Fit After 40: Tips on Becoming Your Personal Best

Originally published on Forks Over Knives on April 27, 2020


Like many people do, as I approached my 40th birthday, I began to analyze where I stood with my health and fitness. The milestone wasn’t cause for a midlife crisis, but rather, an evaluation, taking stock of my fitness and nutrition and how the reality compared with my goals. 


I had already been following a plant-based diet for a quarter century. But as a retired competitive bodybuilder, I found myself comparing my 40-year-old self with my 25-year-old self, wondering if my best years as an athlete were behind me.



Developing Routines for Success

Here’s what I know: Every day we have 1,440 minutes to make the most of the beautiful opportunities we have to embrace life. During that time, we make choices: what we will or will not put on the end of our forks; what movement and exercise we will or will not engage in; and whether the self-talk that is constantly in our heads will positively or negatively guide our decisions to be carried out each day. 


One of the ways to remove the guesswork—and reduce the role that willpower plays—is to create positive habits that become routines. The following are some practices to ensure you’re as healthy and fit as possible in your 40s and beyond:

  • Start every day with some sort of exercise, even if it’s just a short walk, to ensure you have some level of physical fitness incorporated into your day upon waking. 

  • Before eating or drinking anything else, begin your day by drinking water. Since our bodies (and our muscles, and our brains) are 70 percent water, hydrating can help you get off to a great start and set the tone for the day.

  • Make a list of your favorite plant-based whole foods from each category: fruits, vegetables, legumes, grains, nuts, and seeds. That way, you will buy foods based on what you will actually eat, which will reduce the temptation to bring unhealthy foods into your house. These favorite foods, then, become your habits and routine, and you’ll be fueling yourself with whole foods you enjoy eating on a regular basis.

  • Set health and fitness goals so you have something to work toward each day. Don’t make them too small or too big, but opt for goals that inspire you to want to live a healthy and active lifestyle. What’s your impetus for being healthy in the first place?
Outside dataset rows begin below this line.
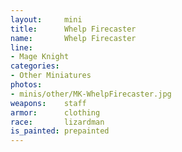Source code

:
 ```yaml
---
layout:     mini
title:      Whelp Firecaster
name:       Whelp Firecaster
line:       
- Mage Knight
categories:
- Other Miniatures
photos:
- minis/other/MK-WhelpFirecaster.jpg
weapons:    staff
armor:      clothing
race:       lizardman
is_painted: prepainted
---
```


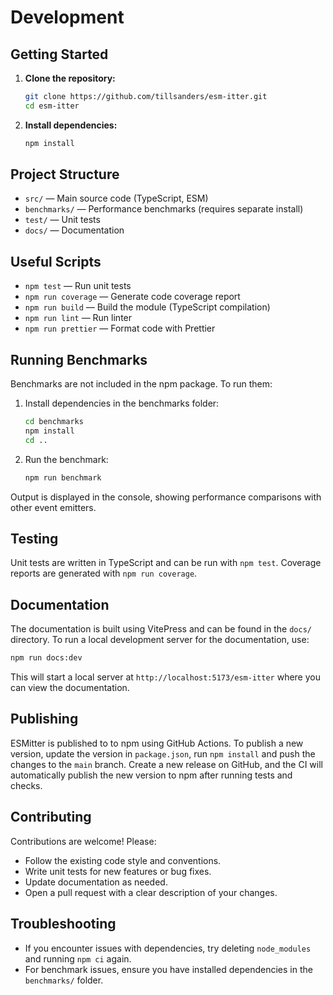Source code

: # Development

## Getting Started

1. **Clone the repository:**
   ```bash
   git clone https://github.com/tillsanders/esm-itter.git
   cd esm-itter
   ```
2. **Install dependencies:**
   ```bash
   npm install
   ```

## Project Structure

- `src/` — Main source code (TypeScript, ESM)
- `benchmarks/` — Performance benchmarks (requires separate install)
- `test/` — Unit tests
- `docs/` — Documentation

## Useful Scripts

- `npm test` — Run unit tests
- `npm run coverage` — Generate code coverage report
- `npm run build` — Build the module (TypeScript compilation)
- `npm run lint` — Run linter
- `npm run prettier` — Format code with Prettier

## Running Benchmarks

Benchmarks are not included in the npm package. To run them:

1. Install dependencies in the benchmarks folder:
   ```bash
   cd benchmarks
   npm install
   cd ..
   ```
2. Run the benchmark:
   ```bash
   npm run benchmark
   ```

Output is displayed in the console, showing performance comparisons with other event emitters.

## Testing

Unit tests are written in TypeScript and can be run with `npm test`. Coverage reports are generated
with `npm run coverage`.

## Documentation

The documentation is built using VitePress and can be found in the `docs/` directory. To run a local
development server for the documentation, use:

```bash
npm run docs:dev
```

This will start a local server at `http://localhost:5173/esm-itter` where you can view the
documentation.

## Publishing

ESMitter is published to to npm using GitHub Actions. To publish a new version, update the
version in `package.json`, run `npm install` and push the changes to the `main` branch. Create a
new release on GitHub, and the CI will automatically publish the new version to npm after running
tests and checks.

## Contributing

Contributions are welcome! Please:

- Follow the existing code style and conventions.
- Write unit tests for new features or bug fixes.
- Update documentation as needed.
- Open a pull request with a clear description of your changes.

## Troubleshooting

- If you encounter issues with dependencies, try deleting `node_modules` and running `npm ci` again.
- For benchmark issues, ensure you have installed dependencies in the `benchmarks/` folder.
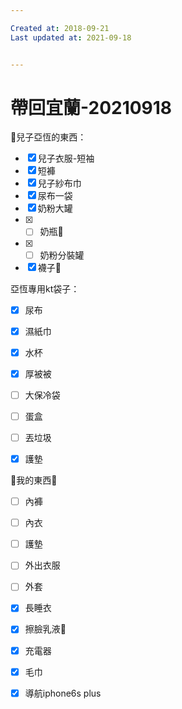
 ```yaml
---

Created at: 2018-09-21
Last updated at: 2021-09-18


---
```


# 帶回宜蘭-20210918


👦兒子亞恆的東西：

* [x] 兒子衣服-短袖
* [x] 短褲
* [x] 兒子紗布巾
* [x] 尿布一袋
* [x] 奶粉大罐
* [x] - [ ] 奶瓶🍼
* [x] - [ ] 奶粉分裝罐
* [x] 襪子🧦

亞恆專用kt袋子：

* [x] 尿布
* [x] 濕紙巾
* [x] 水杯
* [x] 厚被被

* [ ] 大保冷袋
* [ ] 蛋盒
* [ ] 丟垃圾
* [x] 護墊

🥨我的東西🥨

* [ ] 內褲
* [ ] 內衣
* [ ] 護墊
* [ ] 外出衣服
* [ ] 外套
* [x] 長睡衣
* [x] 擦臉乳液🧴
* [x] 充電器
* [x] 毛巾
* [x] 導航iphone6s plus

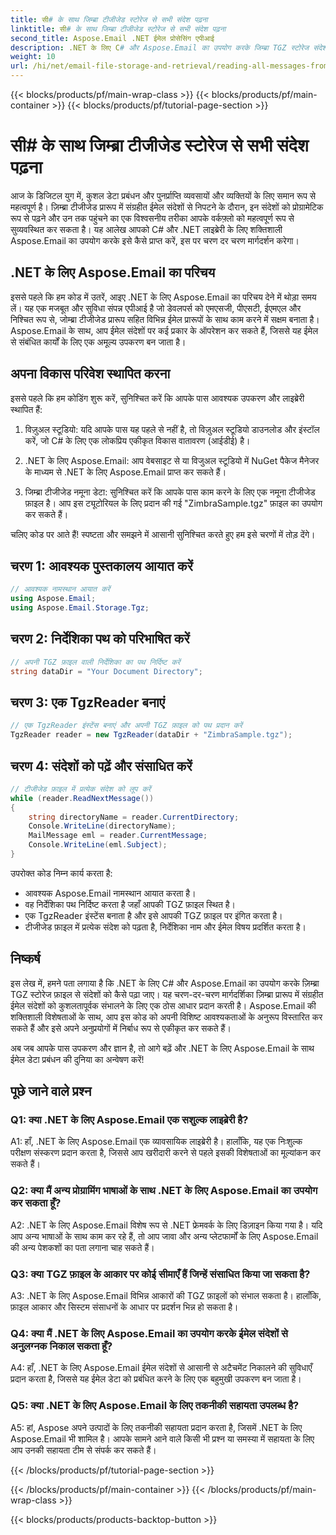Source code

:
 ```yaml
---
title: सी# के साथ जिम्ब्रा टीजीजेड स्टोरेज से सभी संदेश पढ़ना
linktitle: सी# के साथ जिम्ब्रा टीजीजेड स्टोरेज से सभी संदेश पढ़ना
second_title: Aspose.Email .NET ईमेल प्रोसेसिंग एपीआई
description: .NET के लिए C# और Aspose.Email का उपयोग करके जिम्ब्रा TGZ स्टोरेज संदेशों को पढ़ना सीखें। स्रोत कोड के साथ चरण-दर-चरण मार्गदर्शिका शामिल है।
weight: 10
url: /hi/net/email-file-storage-and-retrieval/reading-all-messages-from-zimbra-tgz-storage-with-csharp/
---
```


{{< blocks/products/pf/main-wrap-class >}}
{{< blocks/products/pf/main-container >}}
{{< blocks/products/pf/tutorial-page-section >}}

# सी# के साथ जिम्ब्रा टीजीजेड स्टोरेज से सभी संदेश पढ़ना


आज के डिजिटल युग में, कुशल डेटा प्रबंधन और पुनर्प्राप्ति व्यवसायों और व्यक्तियों के लिए समान रूप से महत्वपूर्ण है। ज़िम्ब्रा टीजीजेड प्रारूप में संग्रहीत ईमेल संदेशों से निपटने के दौरान, इन संदेशों को प्रोग्रामेटिक रूप से पढ़ने और उन तक पहुंचने का एक विश्वसनीय तरीका आपके वर्कफ़्लो को महत्वपूर्ण रूप से सुव्यवस्थित कर सकता है। यह आलेख आपको C# और .NET लाइब्रेरी के लिए शक्तिशाली Aspose.Email का उपयोग करके इसे कैसे प्राप्त करें, इस पर चरण दर चरण मार्गदर्शन करेगा।

## .NET के लिए Aspose.Email का परिचय

इससे पहले कि हम कोड में उतरें, आइए .NET के लिए Aspose.Email का परिचय देने में थोड़ा समय लें। यह एक मजबूत और सुविधा संपन्न एपीआई है जो डेवलपर्स को एमएसजी, पीएसटी, ईएमएल और निश्चित रूप से, जोम्ब्रा टीजीजेड प्रारूप सहित विभिन्न ईमेल प्रारूपों के साथ काम करने में सक्षम बनाता है। Aspose.Email के साथ, आप ईमेल संदेशों पर कई प्रकार के ऑपरेशन कर सकते हैं, जिससे यह ईमेल से संबंधित कार्यों के लिए एक अमूल्य उपकरण बन जाता है।

## अपना विकास परिवेश स्थापित करना

इससे पहले कि हम कोडिंग शुरू करें, सुनिश्चित करें कि आपके पास आवश्यक उपकरण और लाइब्रेरी स्थापित हैं:

1. विज़ुअल स्टूडियो: यदि आपके पास यह पहले से नहीं है, तो विज़ुअल स्टूडियो डाउनलोड और इंस्टॉल करें, जो C# के लिए एक लोकप्रिय एकीकृत विकास वातावरण (आईडीई) है।

2. .NET के लिए Aspose.Email: आप वेबसाइट से या विजुअल स्टूडियो में NuGet पैकेज मैनेजर के माध्यम से .NET के लिए Aspose.Email प्राप्त कर सकते हैं।

3. जिम्ब्रा टीजीजेड नमूना डेटा: सुनिश्चित करें कि आपके पास काम करने के लिए एक नमूना टीजीजेड फ़ाइल है। आप इस ट्यूटोरियल के लिए प्रदान की गई "ZimbraSample.tgz" फ़ाइल का उपयोग कर सकते हैं।

चलिए कोड पर आते हैं! स्पष्टता और समझने में आसानी सुनिश्चित करते हुए हम इसे चरणों में तोड़ देंगे।

## चरण 1: आवश्यक पुस्तकालय आयात करें

```csharp
// आवश्यक नामस्थान आयात करें
using Aspose.Email;
using Aspose.Email.Storage.Tgz;
```

## चरण 2: निर्देशिका पथ को परिभाषित करें

```csharp
// अपनी TGZ फ़ाइल वाली निर्देशिका का पथ निर्दिष्ट करें
string dataDir = "Your Document Directory";
```

## चरण 3: एक TgzReader बनाएं

```csharp
// एक TgzReader इंस्टेंस बनाएं और अपनी TGZ फ़ाइल को पथ प्रदान करें
TgzReader reader = new TgzReader(dataDir + "ZimbraSample.tgz");
```

## चरण 4: संदेशों को पढ़ें और संसाधित करें

```csharp
// टीजीजेड फ़ाइल में प्रत्येक संदेश को लूप करें
while (reader.ReadNextMessage())
{
    string directoryName = reader.CurrentDirectory;
    Console.WriteLine(directoryName);
    MailMessage eml = reader.CurrentMessage;
    Console.WriteLine(eml.Subject);
}
```

उपरोक्त कोड निम्न कार्य करता है:

- आवश्यक Aspose.Email नामस्थान आयात करता है।
- वह निर्देशिका पथ निर्दिष्ट करता है जहाँ आपकी TGZ फ़ाइल स्थित है।
- एक TgzReader इंस्टेंस बनाता है और इसे आपकी TGZ फ़ाइल पर इंगित करता है।
- टीजीजेड फ़ाइल में प्रत्येक संदेश को पढ़ता है, निर्देशिका नाम और ईमेल विषय प्रदर्शित करता है।

## निष्कर्ष

इस लेख में, हमने पता लगाया है कि .NET के लिए C# और Aspose.Email का उपयोग करके ज़िम्ब्रा TGZ स्टोरेज फ़ाइल से संदेशों को कैसे पढ़ा जाए। यह चरण-दर-चरण मार्गदर्शिका ज़िम्ब्रा प्रारूप में संग्रहीत ईमेल संदेशों को कुशलतापूर्वक संभालने के लिए एक ठोस आधार प्रदान करती है। Aspose.Email की शक्तिशाली विशेषताओं के साथ, आप इस कोड को अपनी विशिष्ट आवश्यकताओं के अनुरूप विस्तारित कर सकते हैं और इसे अपने अनुप्रयोगों में निर्बाध रूप से एकीकृत कर सकते हैं।

अब जब आपके पास उपकरण और ज्ञान है, तो आगे बढ़ें और .NET के लिए Aspose.Email के साथ ईमेल डेटा प्रबंधन की दुनिया का अन्वेषण करें!


## पूछे जाने वाले प्रश्न

### Q1: क्या .NET के लिए Aspose.Email एक सशुल्क लाइब्रेरी है?

A1: हाँ, .NET के लिए Aspose.Email एक व्यावसायिक लाइब्रेरी है। हालाँकि, यह एक निःशुल्क परीक्षण संस्करण प्रदान करता है, जिससे आप खरीदारी करने से पहले इसकी विशेषताओं का मूल्यांकन कर सकते हैं।

### Q2: क्या मैं अन्य प्रोग्रामिंग भाषाओं के साथ .NET के लिए Aspose.Email का उपयोग कर सकता हूँ?

A2: .NET के लिए Aspose.Email विशेष रूप से .NET फ्रेमवर्क के लिए डिज़ाइन किया गया है। यदि आप अन्य भाषाओं के साथ काम कर रहे हैं, तो आप जावा और अन्य प्लेटफार्मों के लिए Aspose.Email की अन्य पेशकशों का पता लगाना चाह सकते हैं।

### Q3: क्या TGZ फ़ाइल के आकार पर कोई सीमाएँ हैं जिन्हें संसाधित किया जा सकता है?

A3: .NET के लिए Aspose.Email विभिन्न आकारों की TGZ फ़ाइलों को संभाल सकता है। हालाँकि, फ़ाइल आकार और सिस्टम संसाधनों के आधार पर प्रदर्शन भिन्न हो सकता है।

### Q4: क्या मैं .NET के लिए Aspose.Email का उपयोग करके ईमेल संदेशों से अनुलग्नक निकाल सकता हूँ?

A4: हाँ, .NET के लिए Aspose.Email ईमेल संदेशों से आसानी से अटैचमेंट निकालने की सुविधाएँ प्रदान करता है, जिससे यह ईमेल डेटा को प्रबंधित करने के लिए एक बहुमुखी उपकरण बन जाता है।

### Q5: क्या .NET के लिए Aspose.Email के लिए तकनीकी सहायता उपलब्ध है?

A5: हां, Aspose अपने उत्पादों के लिए तकनीकी सहायता प्रदान करता है, जिसमें .NET के लिए Aspose.Email भी शामिल है। आपके सामने आने वाले किसी भी प्रश्न या समस्या में सहायता के लिए आप उनकी सहायता टीम से संपर्क कर सकते हैं।

{{< /blocks/products/pf/tutorial-page-section >}}

{{< /blocks/products/pf/main-container >}}
{{< /blocks/products/pf/main-wrap-class >}}

{{< blocks/products/products-backtop-button >}}
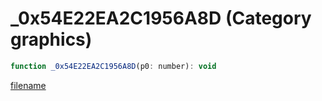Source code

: # _0x54E22EA2C1956A8D (Category graphics)

```js
function _0x54E22EA2C1956A8D(p0: number): void
```

[filename](_0x54E22EA2C1956A8D_m.md ':include')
Your sincere answer will help guide your goals, which will be supported by your actions.

  • Beyond a daily morning walk, engage in some sort of physical exercise at least three or four days a week. That could be cycling, swimming, running, weight training, dancing, hiking, or simply going for an additional walk in the afternoon or evening to keep yourself active throughout the day. 


By starting your day with a brief walk, some water, whole plant foods, and a review of your personal health and fitness goals, and consciously incorporating other exercise throughout the week, you will position yourself for success no matter what stage of life you are in. 


I now have my sights set forward, rather than looking back over my shoulder at who I used to be. Outwardly, I am bigger and stronger than I was at any time in my twenties, and have matched my peak physical muscle mass and strength I achieved in my mid-thirties. I’m confident that some of my best days in health and fitness are ahead of me, and they can be for you too.


Wishing you all the very best in plant-based health and fitness.